Actualizado 09/08/2026 - 00:09h.

No se equivocó Carlos Zúñiga en sus predicciones: cuatro paseíllos de Morante y cuatro vendavales en la taquilla. Se colgó el ansiado cartel de 'No hay billetes' también en el festejo que menor interés había despertado, y entiéndase lo de menor, comparándolo con ... la locura del resto de tardes. Volvían a encontrarse en los ruedos el de La Puebla y El Juli, este como ganadero. Y ya de primeras ofreció un material que, pese a su salida suelta y su falta de chispa, tuvo clase y buena condición, exprimidas por el cigarrero desde que flotó literalmente en un trébol de chicuelinas, con una media de excelsa hondura.
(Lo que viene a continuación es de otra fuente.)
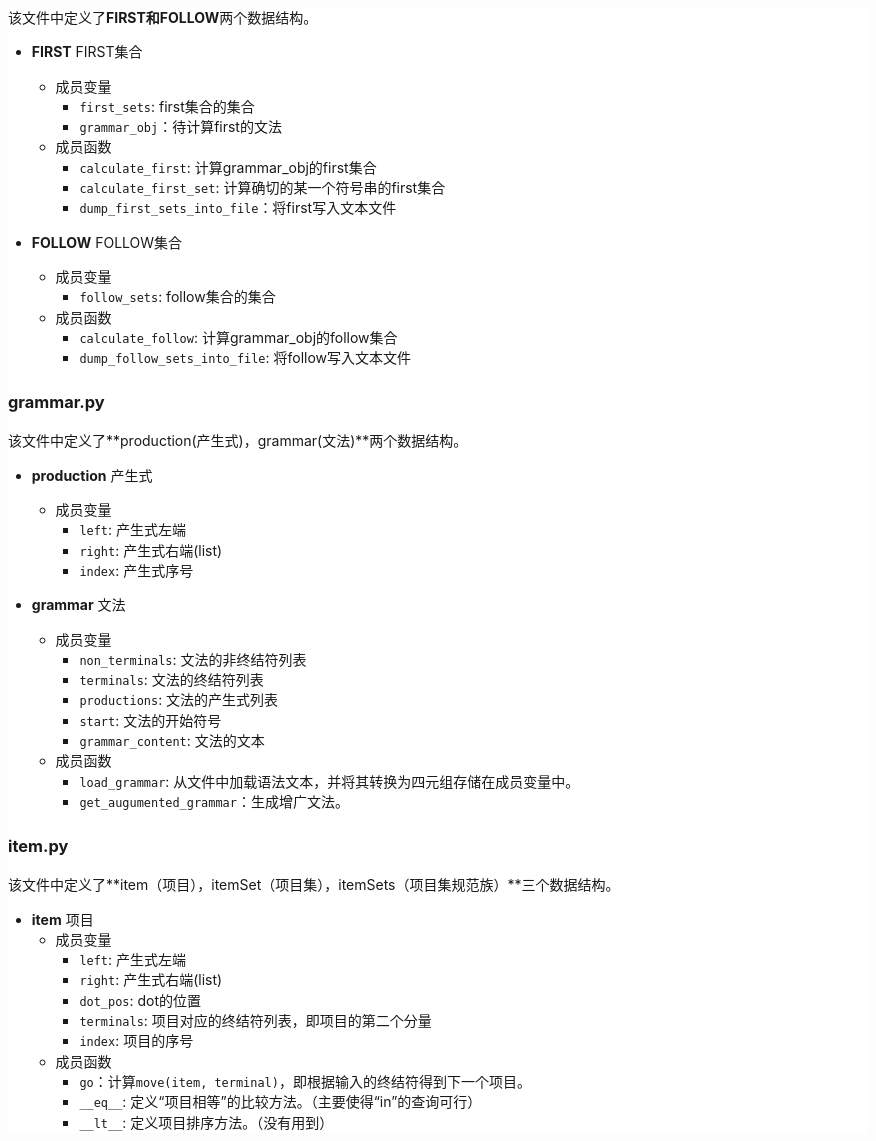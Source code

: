 该文件中定义了**FIRST和FOLLOW**两个数据结构。

+ **FIRST** FIRST集合
  + 成员变量 
    + `first_sets`: first集合的集合
    + `grammar_obj`：待计算first的文法
  + 成员函数 
    + `calculate_first`: 计算grammar_obj的first集合
    + `calculate_first_set`: 计算确切的某一个符号串的first集合
    + `dump_first_sets_into_file`：将first写入文本文件



+ **FOLLOW** FOLLOW集合
  + 成员变量 
    + `follow_sets`: follow集合的集合
  + 成员函数 
    + `calculate_follow`: 计算grammar_obj的follow集合
    + `dump_follow_sets_into_file`: 将follow写入文本文件



### grammar.py

该文件中定义了**production(产生式)，grammar(文法)**两个数据结构。

+ **production** 产生式
  + 成员变量
    +  `left`: 产生式左端
    + `right`: 产生式右端(list)
    + `index`: 产生式序号

+ **grammar** 文法
  + 成员变量 
    + `non_terminals`: 文法的非终结符列表
    + `terminals`: 文法的终结符列表
    + `productions`: 文法的产生式列表
    + `start`: 文法的开始符号
    + `grammar_content`: 文法的文本
  + 成员函数 
    + `load_grammar`: 从文件中加载语法文本，并将其转换为四元组存储在成员变量中。
    + `get_augumented_grammar`：生成增广文法。



### item.py

该文件中定义了**item（项目），itemSet（项目集），itemSets（项目集规范族）**三个数据结构。

+ **item** 项目
  + 成员变量 
    + `left`: 产生式左端
    + `right`: 产生式右端(list)
    + `dot_pos`: dot的位置
    + `terminals`: 项目对应的终结符列表，即项目的第二个分量
    + `index`: 项目的序号
  + 成员函数 
    + `go`：计算`move(item, terminal)`，即根据输入的终结符得到下一个项目。
    + `__eq__`: 定义“项目相等”的比较方法。（主要使得“in”的查询可行）
    + `__lt__`: 定义项目排序方法。（没有用到）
Andándole al toro, por trincherazos, se lo sacó a los medios, con un cambio de mano de categoría. Vendedor, de amable presencia, casi planeaba por el zurdo, y por ahí cosió naturales sobre una moneda de un céntimo, vertical y roto. Y más roto aún en esa trinchera allende los mares. En aquellos zurdazos ya debió arrancar la banda, pero se hizo de rogar hasta que cogió la derecha, por donde el del Freixo lucía menos recorrido. Viró a babor e intercaló después la mano de la cuchara como el famoso estribillo de Luis Fonsi: «Despacito, despacito». Y así lo mató. Suya fue la primera oreja.